Может показаться, что все это никакого отношения к поездке на волжский исток не имеет. Но я оговаривался уже, что исток – это еще и завет, и слово, и тот достоверный мир, который всегда излечивал меня от всех недугов. Бывают ведь совпадения личного плана. В поездку меня вышвырнуло напором обстоятельств, справиться с которыми я сам уже не мог. Я отправлялся к истоку в глубоком разладе с самим собой и с близкими. Что-то в самом деле происходило то ли с миром, то ли со мной. И было желание почти буквальное: добраться до начала начал и прикоснуться… Потому что каждый исток, а тем более такой – это изливающаяся на поверхность сила. От великого избытка, как песня, рождается река, и казалось почти естественным, что даже там, у истока, где она совсем еще мала, можно от ее избытка отчерпнуть – и силы ее не убудет, если ты в своей человеческой малости преклонишь колена и отопьешь. Попьешь немного живой ее водицы. И, подкрепившись таким образом, распутаешься наконец и с собой, и с миром.
Таковы были мои внутренние обстоятельства. Но в машине в результате оказалось нас четверо: поэтесса и писательница Таня Щербина, мой друг фотограф Александр Тягны-Рядно, моя восьмилетняя дочь Саша и я. Был канун первомайских праздников. Москва, как гигантский вулкан, объятый завесой пепла, волна за волной исторгала из себя лавовые потоки скрежещущих автомобилей. Час мы выскребались из Москвы. Еще два добирались до Клина, где стокилометровая пробка начала помаленьку рассасываться.
Разумеется, у каждого из нас было вполне рациональное, ничуть не менее логичное, чем у меня, объяснение, почему это ему взбрело в голову ехать к истоку Волги. Но, как выяснилось по мере нашего продвижения, у каждого была еще причина своя, особая, связанная с рекой такими глубокими личными отношениями, что этому, особенно в наши дни, невозможно было не удивиться. Я, разумеется, умственно «понимал», что Волга для всех обитателей российских пространств, живущих по эту сторону Уральских гор, – это универсальный символ огромного напряжения, с которым связано все – время вообще, история, личная история, детство, зрелость, смерть («…издалека долго // течет река Волга…»), размежевание родного пространства и даже его сочленение с пространствами неродными и весьма отдаленными. Но то, что все мы, и мои попутчики тоже, окажемся повязанными с рекой неразрывными родственными узами, словно это не река и не вода, а кровь и кровеносная жила, было по-настоящему поразительно узнать.
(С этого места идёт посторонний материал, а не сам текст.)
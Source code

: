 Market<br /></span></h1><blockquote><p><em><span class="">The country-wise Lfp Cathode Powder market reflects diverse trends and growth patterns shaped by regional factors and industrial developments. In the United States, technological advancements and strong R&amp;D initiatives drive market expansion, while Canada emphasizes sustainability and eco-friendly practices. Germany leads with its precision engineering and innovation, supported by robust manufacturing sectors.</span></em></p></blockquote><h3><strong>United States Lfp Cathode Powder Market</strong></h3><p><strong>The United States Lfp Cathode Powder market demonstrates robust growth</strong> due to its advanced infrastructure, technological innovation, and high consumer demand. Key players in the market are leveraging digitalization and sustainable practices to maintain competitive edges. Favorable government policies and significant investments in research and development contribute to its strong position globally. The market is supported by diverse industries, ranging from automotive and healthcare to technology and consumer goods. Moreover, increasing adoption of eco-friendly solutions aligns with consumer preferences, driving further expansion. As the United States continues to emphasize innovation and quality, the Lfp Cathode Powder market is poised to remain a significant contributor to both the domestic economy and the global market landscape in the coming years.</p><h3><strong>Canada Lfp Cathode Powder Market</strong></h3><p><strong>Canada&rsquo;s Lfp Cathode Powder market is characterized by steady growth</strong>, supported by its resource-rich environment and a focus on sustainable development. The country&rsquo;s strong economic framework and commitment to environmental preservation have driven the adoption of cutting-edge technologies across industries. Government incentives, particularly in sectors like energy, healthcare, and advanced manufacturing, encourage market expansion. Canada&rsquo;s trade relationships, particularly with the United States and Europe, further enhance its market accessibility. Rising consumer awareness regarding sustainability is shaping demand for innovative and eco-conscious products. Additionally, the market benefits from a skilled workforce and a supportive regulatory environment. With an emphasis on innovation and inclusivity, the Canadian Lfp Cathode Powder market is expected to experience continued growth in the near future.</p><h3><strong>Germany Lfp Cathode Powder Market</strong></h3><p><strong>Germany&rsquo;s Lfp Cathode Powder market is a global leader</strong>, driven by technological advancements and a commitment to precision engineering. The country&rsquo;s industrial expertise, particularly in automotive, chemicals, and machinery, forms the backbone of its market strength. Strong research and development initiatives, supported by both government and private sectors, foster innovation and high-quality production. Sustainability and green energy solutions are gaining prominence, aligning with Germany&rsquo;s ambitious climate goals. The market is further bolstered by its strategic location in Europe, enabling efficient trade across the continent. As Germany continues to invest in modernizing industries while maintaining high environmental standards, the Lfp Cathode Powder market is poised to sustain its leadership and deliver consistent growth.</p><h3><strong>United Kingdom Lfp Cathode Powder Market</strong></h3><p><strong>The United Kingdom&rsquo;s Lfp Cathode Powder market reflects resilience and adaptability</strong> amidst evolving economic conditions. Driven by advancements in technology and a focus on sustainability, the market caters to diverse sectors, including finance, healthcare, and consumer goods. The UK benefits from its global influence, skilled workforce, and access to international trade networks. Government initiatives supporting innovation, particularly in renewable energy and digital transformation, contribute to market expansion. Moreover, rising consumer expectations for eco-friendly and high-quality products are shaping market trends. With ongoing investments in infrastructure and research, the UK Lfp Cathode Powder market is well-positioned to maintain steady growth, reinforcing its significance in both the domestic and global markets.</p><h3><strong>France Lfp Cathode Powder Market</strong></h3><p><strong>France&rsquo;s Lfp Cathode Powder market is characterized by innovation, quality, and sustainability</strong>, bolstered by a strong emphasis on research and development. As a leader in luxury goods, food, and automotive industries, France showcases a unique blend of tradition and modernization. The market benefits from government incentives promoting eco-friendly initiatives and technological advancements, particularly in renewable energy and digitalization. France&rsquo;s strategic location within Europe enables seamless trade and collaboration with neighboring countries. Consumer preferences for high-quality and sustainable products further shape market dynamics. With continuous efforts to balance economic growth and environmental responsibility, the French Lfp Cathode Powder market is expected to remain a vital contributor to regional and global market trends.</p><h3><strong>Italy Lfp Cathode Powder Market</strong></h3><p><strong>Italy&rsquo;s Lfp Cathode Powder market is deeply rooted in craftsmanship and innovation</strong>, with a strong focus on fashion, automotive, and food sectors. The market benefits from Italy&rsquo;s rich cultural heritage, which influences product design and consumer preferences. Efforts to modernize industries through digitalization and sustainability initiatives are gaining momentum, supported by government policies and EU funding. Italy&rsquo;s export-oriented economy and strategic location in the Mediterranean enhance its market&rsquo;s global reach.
Но ведь папоротники детства не вдруг прошелестели. И было детство. Счастливое. Прекрасная девочка Таня. И мир – прекрасный и незыблемый. Только потом стало ясно, что все висело на волоске – все-таки бабушка тяжело болела, уже случались с нею обмороки, пугающие взрослых. Но что может знать маленькая девочка об утратах, грядущих, как обещание праздника? Бабушка купила билеты на теплоход. Два билета. Себе и внучке. Никто не имел решимости воспротивиться – и они поплыли. До Астрахани. По Волге. Это была волшебная страна. Бабушка подолгу стояла на прогулочной палубе, вглядываясь в очертания берегов, в прекрасные воды. Бывало, что ей делалось плохо – но, как всегда, ничего серьезного не происходило. Ибо что может знать маленькая девочка, живущая под покровом бабушкиной любви, о грозных предвестниках?